Stability, electronic and optical properties in ternary nitride phases of MgSnN2: A first principles study

We studied the disordered-rocksalt, orthorhombic and disordered-wurtzite phases of the ternary nitride semiconductor MgSnN2 from first principles methods using density functional theory (DFT). We find that MgSnN2 is mechanically and dynamically stable in all three phases. However, COHP analysis suggests that the disordered rocksalt structure has anti-bonding states below the Fermi level between -5 eV to -2 eV as compared to the bonding states in other two phases, indicating thermodynamic metastability. Computed lattice constant and electronic band gap values of 4.56 Å and 2.69 eV of MgSnN2 in disordered rocksalt structure compare well with experimentally reported values of 4.48 Å and 2.3 eV respectively.
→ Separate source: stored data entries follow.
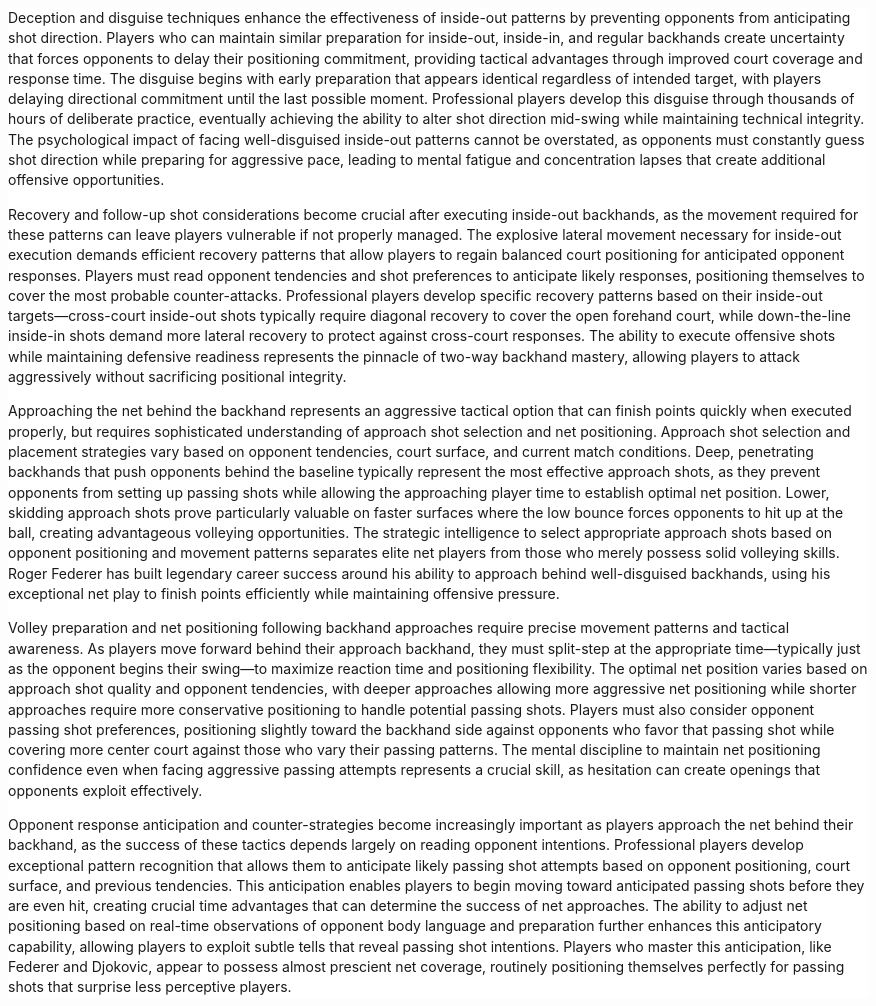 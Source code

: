 Deception and disguise techniques enhance the effectiveness of inside-out patterns by preventing opponents from anticipating shot direction. Players who can maintain similar preparation for inside-out, inside-in, and regular backhands create uncertainty that forces opponents to delay their positioning commitment, providing tactical advantages through improved court coverage and response time. The disguise begins with early preparation that appears identical regardless of intended target, with players delaying directional commitment until the last possible moment. Professional players develop this disguise through thousands of hours of deliberate practice, eventually achieving the ability to alter shot direction mid-swing while maintaining technical integrity. The psychological impact of facing well-disguised inside-out patterns cannot be overstated, as opponents must constantly guess shot direction while preparing for aggressive pace, leading to mental fatigue and concentration lapses that create additional offensive opportunities.

Recovery and follow-up shot considerations become crucial after executing inside-out backhands, as the movement required for these patterns can leave players vulnerable if not properly managed. The explosive lateral movement necessary for inside-out execution demands efficient recovery patterns that allow players to regain balanced court positioning for anticipated opponent responses. Players must read opponent tendencies and shot preferences to anticipate likely responses, positioning themselves to cover the most probable counter-attacks. Professional players develop specific recovery patterns based on their inside-out targets—cross-court inside-out shots typically require diagonal recovery to cover the open forehand court, while down-the-line inside-in shots demand more lateral recovery to protect against cross-court responses. The ability to execute offensive shots while maintaining defensive readiness represents the pinnacle of two-way backhand mastery, allowing players to attack aggressively without sacrificing positional integrity.

Approaching the net behind the backhand represents an aggressive tactical option that can finish points quickly when executed properly, but requires sophisticated understanding of approach shot selection and net positioning. Approach shot selection and placement strategies vary based on opponent tendencies, court surface, and current match conditions. Deep, penetrating backhands that push opponents behind the baseline typically represent the most effective approach shots, as they prevent opponents from setting up passing shots while allowing the approaching player time to establish optimal net position. Lower, skidding approach shots prove particularly valuable on faster surfaces where the low bounce forces opponents to hit up at the ball, creating advantageous volleying opportunities. The strategic intelligence to select appropriate approach shots based on opponent positioning and movement patterns separates elite net players from those who merely possess solid volleying skills. Roger Federer has built legendary career success around his ability to approach behind well-disguised backhands, using his exceptional net play to finish points efficiently while maintaining offensive pressure.

Volley preparation and net positioning following backhand approaches require precise movement patterns and tactical awareness. As players move forward behind their approach backhand, they must split-step at the appropriate time—typically just as the opponent begins their swing—to maximize reaction time and positioning flexibility. The optimal net position varies based on approach shot quality and opponent tendencies, with deeper approaches allowing more aggressive net positioning while shorter approaches require more conservative positioning to handle potential passing shots. Players must also consider opponent passing shot preferences, positioning slightly toward the backhand side against opponents who favor that passing shot while covering more center court against those who vary their passing patterns. The mental discipline to maintain net positioning confidence even when facing aggressive passing attempts represents a crucial skill, as hesitation can create openings that opponents exploit effectively.

Opponent response anticipation and counter-strategies become increasingly important as players approach the net behind their backhand, as the success of these tactics depends largely on reading opponent intentions. Professional players develop exceptional pattern recognition that allows them to anticipate likely passing shot attempts based on opponent positioning, court surface, and previous tendencies. This anticipation enables players to begin moving toward anticipated passing shots before they are even hit, creating crucial time advantages that can determine the success of net approaches. The ability to adjust net positioning based on real-time observations of opponent body language and preparation further enhances this anticipatory capability, allowing players to exploit subtle tells that reveal passing shot intentions. Players who master this anticipation, like Federer and Djokovic, appear to possess almost prescient net coverage, routinely positioning themselves perfectly for passing shots that surprise less perceptive players.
Furthermore, band gaps were computed in MgSnN2-xOx, with x = 0.5, 1.0, 1.5, 2.0, to elucidate the role of possible oxygen impurity. Of the three phases, disordered-rocksalt structure shows the lowest charge carrier effective masses. Moreover, this phase has promising absorption coefficient and reflectivity to be used as the absorber layer of tandem solar cells in the higher energy region of the visible portion of the solar spectrum. The other two phases can be utilized as a window layer of solar cells owing to their larger band gap values of 4.36 eV and 4.86 eV respectively.